*** Exercise materials ***
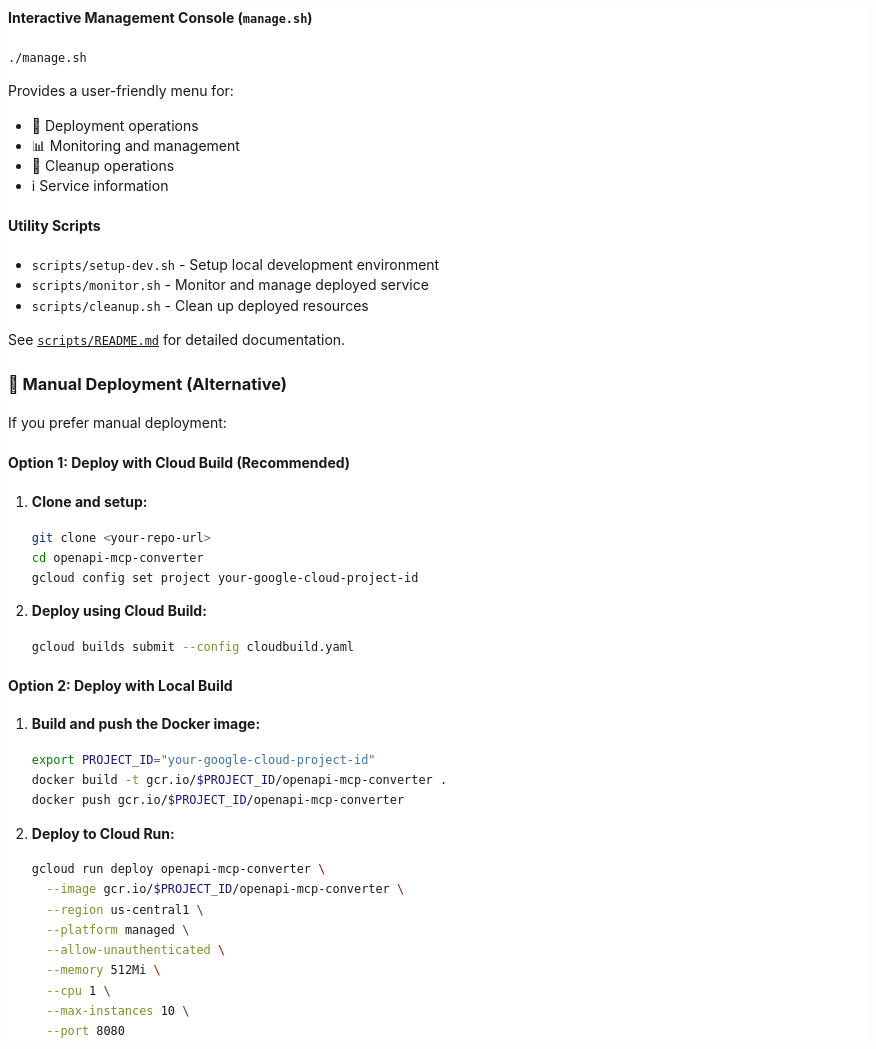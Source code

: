#### Interactive Management Console (`manage.sh`)
```bash
./manage.sh
```
Provides a user-friendly menu for:
- 🚀 Deployment operations
- 📊 Monitoring and management
- 🧹 Cleanup operations
- ℹ️ Service information

#### Utility Scripts
- `scripts/setup-dev.sh` - Setup local development environment
- `scripts/monitor.sh` - Monitor and manage deployed service
- `scripts/cleanup.sh` - Clean up deployed resources

See [`scripts/README.md`](scripts/README.md) for detailed documentation.

### 🔧 Manual Deployment (Alternative)

If you prefer manual deployment:

#### Option 1: Deploy with Cloud Build (Recommended)

1. **Clone and setup:**
   ```bash
   git clone <your-repo-url>
   cd openapi-mcp-converter
   gcloud config set project your-google-cloud-project-id
   ```

2. **Deploy using Cloud Build:**
   ```bash
   gcloud builds submit --config cloudbuild.yaml
   ```

#### Option 2: Deploy with Local Build

1. **Build and push the Docker image:**
   ```bash
   export PROJECT_ID="your-google-cloud-project-id"
   docker build -t gcr.io/$PROJECT_ID/openapi-mcp-converter .
   docker push gcr.io/$PROJECT_ID/openapi-mcp-converter
   ```

2. **Deploy to Cloud Run:**
   ```bash
   gcloud run deploy openapi-mcp-converter \
     --image gcr.io/$PROJECT_ID/openapi-mcp-converter \
     --region us-central1 \
     --platform managed \
     --allow-unauthenticated \
     --memory 512Mi \
     --cpu 1 \
     --max-instances 10 \
     --port 8080
   ```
***
■ What to produce
Excluding all pictures, reproduce the records exactly as they appear above.

■ Solved exercise
Source code

:#### Interactive Management Console (`manage.sh`)
```bash
./manage.sh
```
Provides a user-friendly menu for:
- 🚀 Deployment operations
- 📊 Monitoring and management
- 🧹 Cleanup operations
- ℹ️ Service information

#### Utility Scripts
- `scripts/setup-dev.sh` - Setup local development environment
- `scripts/monitor.sh` - Monitor and manage deployed service
- `scripts/cleanup.sh` - Clean up deployed resources

See [`scripts/README.md`](scripts/README.md) for detailed documentation.

### 🔧 Manual Deployment (Alternative)

If you prefer manual deployment:

#### Option 1: Deploy with Cloud Build (Recommended)

1. **Clone and setup:**
   ```bash
   git clone <your-repo-url>
   cd openapi-mcp-converter
   gcloud config set project your-google-cloud-project-id
   ```

2. **Deploy using Cloud Build:**
   ```bash
   gcloud builds submit --config cloudbuild.yaml
   ```

#### Option 2: Deploy with Local Build

1. **Build and push the Docker image:**
   ```bash
   export PROJECT_ID="your-google-cloud-project-id"
   docker build -t gcr.io/$PROJECT_ID/openapi-mcp-converter .
   docker push gcr.io/$PROJECT_ID/openapi-mcp-converter
   ```

2. **Deploy to Cloud Run:**
   ```bash
   gcloud run deploy openapi-mcp-converter \
     --image gcr.io/$PROJECT_ID/openapi-mcp-converter \
     --region us-central1 \
     --platform managed \
     --allow-unauthenticated \
     --memory 512Mi \
     --cpu 1 \
     --max-instances 10 \
     --port 8080
   ```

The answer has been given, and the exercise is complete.